Top of Exercise inputs
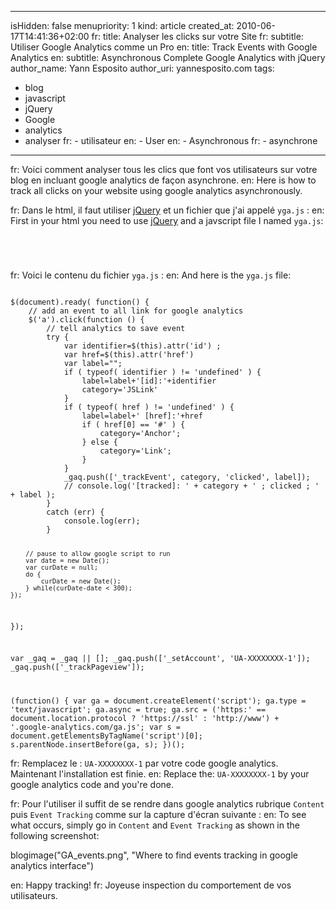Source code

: -----
isHidden:       false
menupriority:   1
kind:           article
created_at:     2010-06-17T14:41:36+02:00
fr: title: Analyser les clicks sur votre Site
fr: subtitle: Utiliser Google Analytics comme un Pro
en: title: Track Events with Google Analytics
en: subtitle: Asynchronous Complete Google Analytics with jQuery
author_name: Yann Esposito
author_uri: yannesposito.com
tags:
  - blog
  - javascript
  - jQuery
  - Google
  - analytics
  - analyser
fr:   - utilisateur
en:   - User
en:   - Asynchronous
fr:   - asynchrone
-----

fr: Voici comment analyser tous les clics que font vos utilisateurs sur votre blog en incluant google analytics de façon asynchrone.
en: Here is how to track all clicks on your website using google analytics asynchronously.

fr: Dans le html, il faut utiliser [jQuery](http://jquery.com) et un fichier que j'ai appelé `yga.js` :
en: First in your <sc>html</sc> you need to use [jQuery](http://jquery.com) and a javscript file I named `yga.js`:

<code class="html">
    <script type="text/javascript" src="jquery.js"></script>
    <script type="text/javascript" src="yga.js"></script>
</code>

fr: Voici le contenu du fichier `yga.js` :
en: And here is the `yga.js` file:

<code class="javascript" file="yga.js">
$(document).ready( function() {
    // add an event to all link for google analytics
    $('a').click(function () {
        // tell analytics to save event
        try {
            var identifier=$(this).attr('id') ;
            var href=$(this).attr('href')
            var label="";
            if ( typeof( identifier ) != 'undefined' ) {
                label=label+'[id]:'+identifier
                category='JSLink'
            }
            if ( typeof( href ) != 'undefined' ) {
                label=label+' [href]:'+href
                if ( href[0] == '#' ) {
                    category='Anchor';
                } else {
                    category='Link';
                }
            }
            _gaq.push(['_trackEvent', category, 'clicked', label]);
            // console.log('[tracked]: ' + category + ' ; clicked ; ' + label );
        }
        catch (err) {
            console.log(err);
        }

        // pause to allow google script to run
        var date = new Date();
        var curDate = null;
        do {
            curDate = new Date();
        } while(curDate-date < 300);
    });
});

var _gaq = _gaq || [];
_gaq.push(['_setAccount', 'UA-XXXXXXXX-1']);
_gaq.push(['_trackPageview']);

(function() {
 var ga = document.createElement('script'); ga.type = 'text/javascript'; ga.async = true;
 ga.src = ('https:' == document.location.protocol ? 'https://ssl' : 'http://www') + '.google-analytics.com/ga.js';
 var s = document.getElementsByTagName('script')[0]; s.parentNode.insertBefore(ga, s);
 })();
</code>

fr: Remplacez le : `UA-XXXXXXXX-1` par votre code google analytics. Maintenant l'installation est finie.
en: Replace the: `UA-XXXXXXXX-1` by your google analytics code and you're done.

fr: Pour l'utiliser il suffit de se rendre dans google analytics rubrique `Content` puis `Event Tracking` comme sur la capture d'écran suivante :
en: To see what occurs, simply go in `Content` and `Event Tracking` as shown in the following screenshot:

blogimage("GA_events.png", "Where to find events tracking in google analytics interface")

en: Happy tracking!
fr: Joyeuse inspection du comportement de vos utilisateurs.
Bottom of Exercise inputs
# Description of the task
A count is needed of the lines in this data that contain "label"; give the number and no other text.

# Output
5